Estudos como esses revelam que há muito mais coisas acontecendo nas mentes das crianças e até dos bebês do que se acreditava anteriormente. Com as medidas explícitas usadas por Piaget e sucessores, essas camadas mais profundas de compreensão das crianças não podem ser acessadas. As novas ferramentas investigativas demonstram que as crianças sabem mais do que podem dizer: quando arranhamos abaixo da superfície, encontramos uma compreensão incipiente de relações e perspectivas com que Piaget provavelmente não sonhou.
Apesar desses avanços óbvios no estudo do pensamento de crianças pequenas, seria um grave erro descartar as análises cuidadosas e sistemáticas compiladas por Piaget e outros antes que os novos testes dominassem a cena. Fazer isso seria como jogar fora o bebê junto com a água do banho, porque os métodos originais revelavam fatos essenciais sobre como as crianças pensam – fatos que os novos métodos “minimalistas” não conseguem descobrir.
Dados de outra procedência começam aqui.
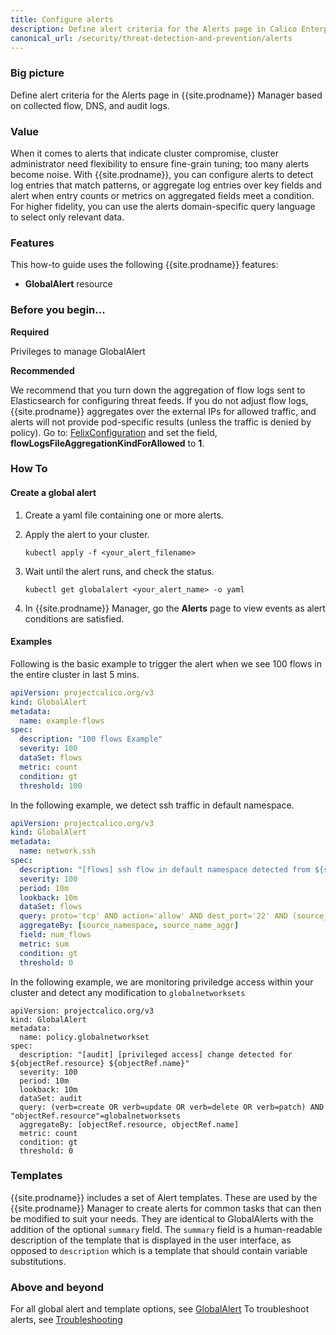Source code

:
 ```yaml
---
title: Configure alerts
description: Define alert criteria for the Alerts page in Calico Enterprise Manager. 
canonical_url: /security/threat-detection-and-prevention/alerts
---
```


### Big picture

Define alert criteria for the Alerts page in {{site.prodname}} Manager based on collected flow, DNS, and audit logs. 

### Value 

When it comes to alerts that indicate cluster compromise, cluster administrator need flexibility to ensure fine-grain tuning; too many alerts become noise. With {{site.prodname}}, you can configure alerts to detect log entries that match patterns, or aggregate log entries over key fields and alert when entry counts or metrics on aggregated fields meet a condition. For higher fidelity, you can use the alerts domain-specific query language to select only relevant data.

### Features

This how-to guide uses the following {{site.prodname}} features:

- **GlobalAlert** resource

### Before you begin...

**Required**

Privileges to manage GlobalAlert

**Recommended**

We recommend that you turn down the aggregation of flow logs sent to Elasticsearch for configuring threat feeds. If you do not adjust flow logs, {{site.prodname}} aggregates over the external IPs for allowed traffic, and alerts will not provide pod-specific results (unless the traffic is denied by policy). Go to: [FelixConfiguration]({{site.baseurl}}/reference/resources/felixconfig) and set the field, **flowLogsFileAggregationKindForAllowed** to **1**.

### How To

#### Create a global alert

1. Create a yaml file containing one or more alerts.
1. Apply the alert to your cluster.

   ```shell
   kubectl apply -f <your_alert_filename>
   ```

1. Wait until the alert runs, and check the status.

   ```shell
   kubectl get globalalert <your_alert_name> -o yaml
   ```
1. In {{site.prodname}} Manager, go the **Alerts** page to view events
as alert conditions are satisfied.

#### Examples

Following is the basic example to trigger the alert when we see 100 flows in the entire cluster in last 5 mins.

```yaml
apiVersion: projectcalico.org/v3
kind: GlobalAlert
metadata:
  name: example-flows
spec:
  description: "100 flows Example"
  severity: 100
  dataSet: flows
  metric: count
  condition: gt
  threshold: 100
```

In the following example, we detect ssh traffic in default namespace.

```yaml
apiVersion: projectcalico.org/v3
kind: GlobalAlert
metadata:
  name: network.ssh
spec:
  description: "[flows] ssh flow in default namespace detected from ${source_namespace}/${source_name_aggr}"
  severity: 100
  period: 10m
  lookback: 10m
  dataSet: flows
  query: proto='tcp' AND action='allow' AND dest_port='22' AND (source_namespace='default' OR dest_namespace='default') AND reporter=src
  aggregateBy: [source_namespace, source_name_aggr]
  field: num_flows
  metric: sum
  condition: gt
  threshold: 0
```

In the following example, we are monitoring priviledge access within your cluster and detect any modification to `globalnetworksets`

```
apiVersion: projectcalico.org/v3
kind: GlobalAlert
metadata:
  name: policy.globalnetworkset
spec:
  description: "[audit] [privileged access] change detected for ${objectRef.resource} ${objectRef.name}"
  severity: 100
  period: 10m
  lookback: 10m
  dataSet: audit
  query: (verb=create OR verb=update OR verb=delete OR verb=patch) AND "objectRef.resource"=globalnetworksets
  aggregateBy: [objectRef.resource, objectRef.name]
  metric: count
  condition: gt
  threshold: 0
```

### Templates

{{site.prodname}} includes a set of Alert templates. These are used
by the {{site.prodname}} Manager to create alerts
for common tasks that can then be modified to suit your needs. They
are identical to GlobalAlerts with the addition of the optional `summary`
field. The `summary` field is a human-readable description of the
template that is displayed in the user interface, as opposed to
`description` which is a template that should contain variable
substitutions.

### Above and beyond

For all global alert and template options, see [GlobalAlert]({{site.baseurl}}/reference/resources/globalalert)
To troubleshoot alerts, see [Troubleshooting]({{site.baseurl}}/maintenance/troubleshooting)

[flow]: ../logs/elastic/flow
[dns]: ../logs/elastic/dns
[audit logs]: ../logs/elastic/ee-audit
[45925]: https://www.exploit-db.com/exploits/45925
Não há consenso na comunidade de hoje sobre o quanto podemos inferir de um olhar, uma careta ou um gesto de mão. Esses comportamentos indicam claramente uma curiosidade sobre o que se passa na mente dos outros e, provavelmente, um conjunto de intuições iniciais juntamente com uma vontade de aprender mais. Eles pavimentam o caminho para formas mais ricas e explícitas de compreensão das mentes dos outros. Mas eles não podem de forma alguma substituir a capacidade crescente da criança de articular e refinar sua compreensão de como as pessoas se comportam e por quê.
Piaget pode ter subestimado os poderes cognitivos dos bebês, talvez por falta de ferramentas modernas. Mas suas percepções sobre como uma criança gradualmente passa a compreender o mundo ao seu redor e entender que ela é uma pessoa em uma comunidade de outras pessoas permanecem tão inspiradoras quanto eram há 50 anos. O desafio de hoje para nós, estudiosos do desenvolvimento, é integrar o novo com o antigo e compreender como a sensibilidade dos bebês a outras mentes gradualmente se desenvolve em uma compreensão plena de outras pessoas como distintas de, mas semelhantes a nós mesmos.